[RFC 0012] Declarative virtual machines #12

Ekleog · 2017-04-08T16:29:41Z

Here is a proposition of a NixOS module to declaratively handle virtual machines.

Rendered: https://github.com/Ekleog/nixos-rfcs/blob/virtual-machines/rfcs/0012-declarative-virtual-machines.md

Having started work on it quite a while ago (2017-02-25 acc. to my git history), I have something working that almost fits this RFC in a ~600 lines module file and a few additions of functions to the nixpkgs lib (for auto-generating the IPs, as they could be used elsewhere), so concerns like "this will be hard to implement" should not be too much of an issue :) (that's not saying I'd drop the support if things needed to change, I'm perfectly willing to rework it so that it fits the bill)

Hope this may help!

cc @Nadrieril, and thank you for review and harsh criticism whenever I did something wrong 👍

Edit: Adding a link to the current state of the implementation: NixOS/nixpkgs@master...Ekleog:vms

copumpkin · 2017-05-08T13:48:18Z

I haven't read it in depth, but love the idea so far.

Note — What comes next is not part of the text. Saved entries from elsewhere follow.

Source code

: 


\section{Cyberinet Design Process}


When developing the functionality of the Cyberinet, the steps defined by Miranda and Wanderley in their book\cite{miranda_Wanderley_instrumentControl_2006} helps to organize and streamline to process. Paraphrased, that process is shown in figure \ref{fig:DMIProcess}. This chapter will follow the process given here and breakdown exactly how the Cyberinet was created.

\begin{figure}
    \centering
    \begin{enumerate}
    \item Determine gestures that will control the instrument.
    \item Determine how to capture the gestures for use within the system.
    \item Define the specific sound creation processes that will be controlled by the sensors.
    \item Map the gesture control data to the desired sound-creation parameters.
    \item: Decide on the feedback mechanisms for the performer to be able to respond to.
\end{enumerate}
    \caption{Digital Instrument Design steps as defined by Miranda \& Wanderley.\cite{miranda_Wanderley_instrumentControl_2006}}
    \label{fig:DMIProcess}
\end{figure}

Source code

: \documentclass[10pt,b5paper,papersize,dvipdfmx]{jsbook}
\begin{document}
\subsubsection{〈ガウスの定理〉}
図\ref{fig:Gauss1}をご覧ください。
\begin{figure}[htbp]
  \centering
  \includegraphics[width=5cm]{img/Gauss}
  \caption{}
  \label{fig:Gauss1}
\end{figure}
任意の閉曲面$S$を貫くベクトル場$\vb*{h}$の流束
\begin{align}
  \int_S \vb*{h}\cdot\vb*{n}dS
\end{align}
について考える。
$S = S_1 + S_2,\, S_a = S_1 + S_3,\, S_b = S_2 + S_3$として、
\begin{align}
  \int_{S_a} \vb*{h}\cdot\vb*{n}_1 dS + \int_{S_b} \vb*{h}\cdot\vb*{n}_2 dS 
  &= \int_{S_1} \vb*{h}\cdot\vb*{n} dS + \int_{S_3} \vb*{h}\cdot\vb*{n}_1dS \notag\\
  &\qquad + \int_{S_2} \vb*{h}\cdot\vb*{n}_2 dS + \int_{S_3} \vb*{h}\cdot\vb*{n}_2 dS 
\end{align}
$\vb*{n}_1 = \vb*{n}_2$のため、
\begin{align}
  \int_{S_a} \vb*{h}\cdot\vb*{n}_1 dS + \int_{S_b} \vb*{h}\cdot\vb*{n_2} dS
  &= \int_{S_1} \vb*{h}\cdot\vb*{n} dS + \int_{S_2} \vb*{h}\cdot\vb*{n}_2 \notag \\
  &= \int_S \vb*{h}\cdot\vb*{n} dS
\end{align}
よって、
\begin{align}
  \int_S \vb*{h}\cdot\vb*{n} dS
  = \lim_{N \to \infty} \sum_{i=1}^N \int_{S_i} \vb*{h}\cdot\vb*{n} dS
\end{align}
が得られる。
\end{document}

Have you considered trying to abstract over containers and VMs using libvirt?

Ekleog · 2017-05-08T17:56:22Z

That's a really good point: we considered using libvirt to abstract over different kinds of virtualizers, but figured out that only one was actually needed, and the module in itself was already a "virtualizer abstraction layer". As it also adds one level of potential failure and, mostly, I don't know anything about libvirt, at the time the project started I went with qemu.

Now, abstracting also over containers would actually bring net value, by more or less merging the two modules together, and as they have different objectives (lightweight vs. heavyweight virtualization) it makes sense to have both.

However, I'm not sure the implementation could share much, exactly because the goals are different. I'll take the features described in the RFC and try to see how it could be merged with a containers implementation:

memorySize, vcpus: same as for containers
diskSize doesn't seem to make sense for containers [1]
Managing the disk of the guest (mostly its /nix/store): containers being lightweight, it makes sense for them to mount directly over the host's store, however this would leak information between VMs if used for VMs, hence the process to mount the store must differ (and is one of the major pain points, at least in my current implementation [2])
Shared directories: same as for containers
Networking (the second major pain point) appears quite different than what is currently proposed with containers to me, especially given containers.<name>.privateNetwork that would be very hard to impossible to replicate with libvirt
Security part (ie. running qemu as non-root) is irrelevant for containers
Nix support is unimplemented for the time being for VMs, I don't know its exact state for containers, could be a great way to share code (but I was thinking nix 1.12 and especially nixos-prepare-root would bring the same improvements)

Besides, I just learned while writing this answer that imperative containers rely on the inner working of the containers module [3], so replacing the containers module with something based on libvirt would be highly nontrivial, I guess.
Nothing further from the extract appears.